Please return every line of the records below that contains the word "nummer".

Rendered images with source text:

- - -

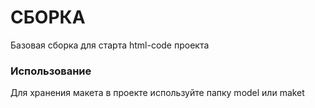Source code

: # СБОРКА
Базовая сборка для старта html-code проекта

### Использование
Для хранения макета в проекте используйте папку model или maket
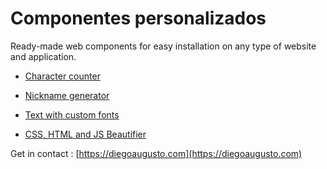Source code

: # Componentes personalizados

Ready-made web components for easy installation on any type of website and application.

- [Character counter](v1/contador-de-caracteres/README.md)

- [Nickname generator](v1/nickname-generator/README.md)

- [Text with custom fonts](v1/write-fonts/README.md)

- [CSS, HTML and JS Beautifier](v1/beautifier/README.md)


Get in contact : [https://diegoaugusto.com](https://diegoaugusto.com)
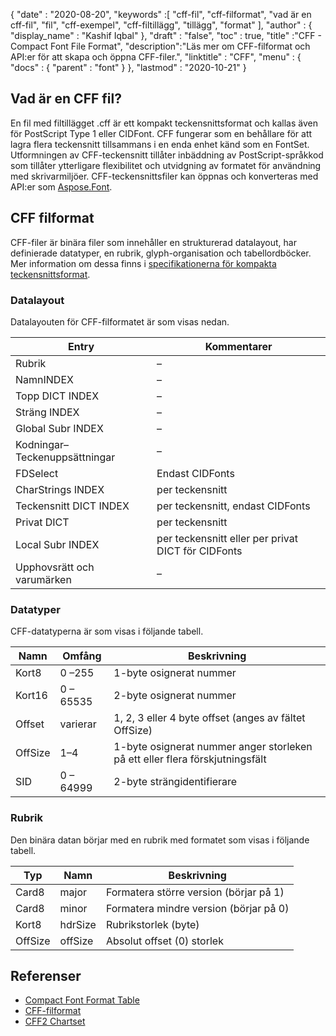 {
  "date" : "2020-08-20",
  "keywords" :[ "cff-fil", "cff-filformat", "vad är en cff-fil", "fil", "cff-exempel", "cff-filtillägg", "tillägg", "format" ],
  "author" : {
    "display_name" : "Kashif Iqbal"
},
  "draft" : "false",
  "toc" : true,
  "title" :"CFF - Compact Font File Format",
  "description":"Läs mer om CFF-filformat och API:er för att skapa och öppna CFF-filer.",
  "linktitle" : "CFF",
  "menu" : {
    "docs" : {
      "parent" : "font"
}
},
  "lastmod" : "2020-10-21"
}

## Vad är en CFF fil?

En fil med filtillägget .cff är ett kompakt teckensnittsformat och kallas även för PostScript Type 1 eller CIDFont. CFF fungerar som en behållare för att lagra flera teckensnitt tillsammans i en enda enhet känd som en FontSet. Utformningen av CFF-teckensnitt tillåter inbäddning av PostScript-språkkod som tillåter ytterligare flexibilitet och utvidgning av formatet för användning med skrivarmiljöer. CFF-teckensnittsfiler kan öppnas och konverteras med API:er som [Aspose.Font](https://products.aspose.com/font).

## CFF filformat

CFF-filer är binära filer som innehåller en strukturerad datalayout, har definierade datatyper, en rubrik, glyph-organisation och tabellordböcker. Mer information om dessa finns i [specifikationerna för kompakta teckensnittsformat](https://learn.microsoft.com/en-us/typography/opentype/spec/cff).

### Datalayout
Datalayouten för CFF-filformatet är som visas nedan.

|Entry|Kommentarer|
---|---|
|Rubrik|–|
|NamnINDEX|–|
|Topp DICT INDEX|–|
|Sträng INDEX|–|
|Global Subr INDEX|–|
|Kodningar–Teckenuppsättningar|–|
|FDSelect|Endast CIDFonts|
|CharStrings INDEX|per teckensnitt|
|Teckensnitt DICT INDEX|per teckensnitt, endast CIDFonts|
|Privat DICT|per teckensnitt|
|Local Subr INDEX|per teckensnitt eller per privat DICT för CIDFonts|
|Upphovsrätt och varumärken|–|

### Datatyper

CFF-datatyperna är som visas i följande tabell.

|Namn|Omfång|Beskrivning|
---|---|---|
|Kort8|0 –255|1-byte osignerat nummer|
|Kort16|0 – 65535|2-byte osignerat nummer|
|Offset|varierar|1, 2, 3 eller 4 byte offset (anges av fältet OffSize)|
|OffSize|1–4|1-byte osignerat nummer anger storleken på ett eller flera förskjutningsfält|
|SID|0 – 64999|2-byte strängidentifierare|

### Rubrik

Den binära datan börjar med en rubrik med formatet som visas i följande tabell.

|Typ|Namn|Beskrivning|
---|---|---|
|Card8|major|Formatera större version (börjar på 1)|
|Card8|minor|Formatera mindre version (börjar på 0)|
|Kort8|hdrSize| Rubrikstorlek (byte)|
|OffSize|offSize|Absolut offset (0) storlek|

## Referenser

* [Compact Font Format Table](https://learn.microsoft.com/en-us/typography/opentype/spec/cff)
* [CFF-filformat](https://adobe-type-tools.github.io/font-tech-notes/pdfs/5176.CFF.pdf)
* [CFF2 Chartset](https://learn.microsoft.com/en-us/typography/opentype/spec/cff2charstr)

- - -

# ANSWER BOX
|Kort8|0 –255|1-byte osignerat nummer|
|Kort16|0 – 65535|2-byte osignerat nummer|
|OffSize|1–4|1-byte osignerat nummer anger storleken på ett eller flera förskjutningsfält|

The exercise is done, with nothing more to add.